The most important thing to watch next week: bond yields after the Fed announcement. If the 10Yr Treasury stays under 3.05% then there shouldn’t be a disruption in the stock markets. Not to fear, Fed Chair Powell is unlikely to surprise the market on Wednesday and pull a Munson (from the movie Kingpin: someone who reaches the pinnacle of their success and then does something that causes them to lose it all). So, let’s wait for the market to tell us what to do and then act accordingly.

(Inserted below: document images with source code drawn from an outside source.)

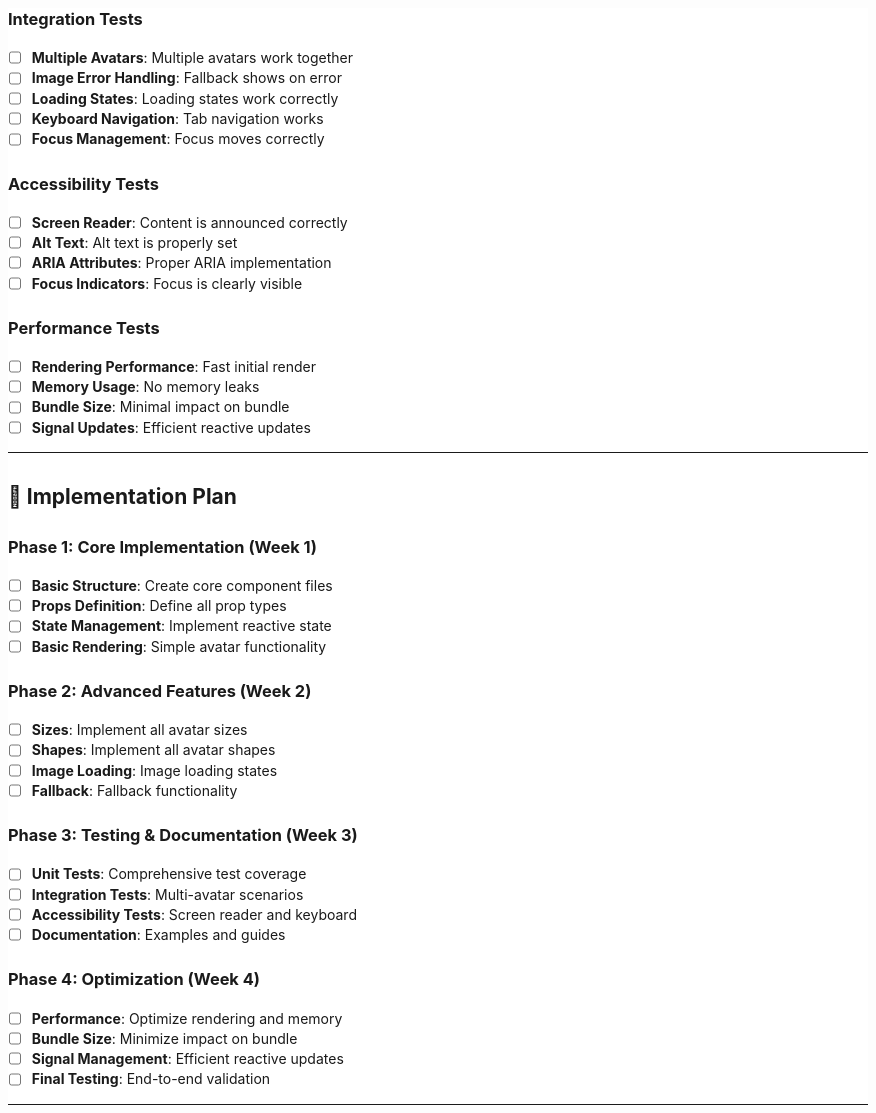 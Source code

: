 ### **Integration Tests**
- [ ] **Multiple Avatars**: Multiple avatars work together
- [ ] **Image Error Handling**: Fallback shows on error
- [ ] **Loading States**: Loading states work correctly
- [ ] **Keyboard Navigation**: Tab navigation works
- [ ] **Focus Management**: Focus moves correctly

### **Accessibility Tests**
- [ ] **Screen Reader**: Content is announced correctly
- [ ] **Alt Text**: Alt text is properly set
- [ ] **ARIA Attributes**: Proper ARIA implementation
- [ ] **Focus Indicators**: Focus is clearly visible

### **Performance Tests**
- [ ] **Rendering Performance**: Fast initial render
- [ ] **Memory Usage**: No memory leaks
- [ ] **Bundle Size**: Minimal impact on bundle
- [ ] **Signal Updates**: Efficient reactive updates

---

## 🚀 Implementation Plan

### **Phase 1: Core Implementation (Week 1)**
- [ ] **Basic Structure**: Create core component files
- [ ] **Props Definition**: Define all prop types
- [ ] **State Management**: Implement reactive state
- [ ] **Basic Rendering**: Simple avatar functionality

### **Phase 2: Advanced Features (Week 2)**
- [ ] **Sizes**: Implement all avatar sizes
- [ ] **Shapes**: Implement all avatar shapes
- [ ] **Image Loading**: Image loading states
- [ ] **Fallback**: Fallback functionality

### **Phase 3: Testing & Documentation (Week 3)**
- [ ] **Unit Tests**: Comprehensive test coverage
- [ ] **Integration Tests**: Multi-avatar scenarios
- [ ] **Accessibility Tests**: Screen reader and keyboard
- [ ] **Documentation**: Examples and guides

### **Phase 4: Optimization (Week 4)**
- [ ] **Performance**: Optimize rendering and memory
- [ ] **Bundle Size**: Minimize impact on bundle
- [ ] **Signal Management**: Efficient reactive updates
- [ ] **Final Testing**: End-to-end validation

---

Because I know you like charts, here is the S&P 500 ETF. Just read the words if you don’t understand all the squiggly lines.

 

$SPY ETF
S&P 500 ETF

Chart of the Fortnight!

We’ve come a long way, baby!

World History Stats
World History Stats

Economic & Central Banking Snippets

  • US industrial production roared back to life in February, rising by the most in four months amid strong output gains in manufacturing and oil and gas sectors. Industrial production — a measure of output at factories, mines and utilities — jumped 1.1% last month according to the Federal Reserve. The reading comes as Fed officials continue to deliberate on the appropriate pace of interest rate increases for 2018. A muted inflation reading and a weaker-than-expected retail sales report this week have prompted the market to dial back expectations that the central bank would step up the number of hikes from three to four this year.
  • Durable goods orders fell by the most in six months in January as demand for defence capital goods and transportation equipment slumped. Orders for durable goods, or items intended to last at least three years like cars and certain home appliances, dropped 3.7% last month. That’s the biggest decline in six months and was far worse than the 2% per cent decline economists had forecast. Even with the transportation orders — a volatile element — stripped out, orders were down 0.3%.
  • Gross domestic product (GDP) grew by an annualized 2.5% in the final three months of last year, in line with economists’ forecasts, according to a second reading from the Bureau of Economic Analysis. That is lower than the initial reading of 2.6% issued in January and growth of 3.2% recorded in Q3. The downward revision reflected a “downturn in private inventory investment”, the report said, however consumer spending remained unchanged at 3.8%. (FT)
  • Data released on Wednesday showed the Indian economy grew at an annual rate of 7.2% in the third quarter of the last financial year, continuing its recent comeback from last year’s sharp slowdown. This data shows a reversal of five consecutive quarters of slowing growth in the wake of Narendra Modi’s demonetisation experiment.
  • A forward-looking indicator of US home sales unexpectedly fell in January to its lowest level in more than three years as supply levels remain “woefully low” and mortgage rates rise. Pending home sales, or signed contracts for homes where transactions have not yet closed, fell 4.7% in January, the National Association of Realtors said on Wednesday — its steepest one-month decline since May 2010. (FT)
NAHB Homebuilder Index
NAHB Homebuilder Index
  • The three biggest US automakers reported a fall in US new vehicle sales in February, while some big automakers reported a modest decline in price incentives last month. General Motors saw February new vehicle sales down 6.9%; Ford sales also fell 6.9%; Fiat Chrysler reported sales down 1%. US sales slipped last year to 17.2m from 17.55 in 2016, the first annual decline since the financial crisis.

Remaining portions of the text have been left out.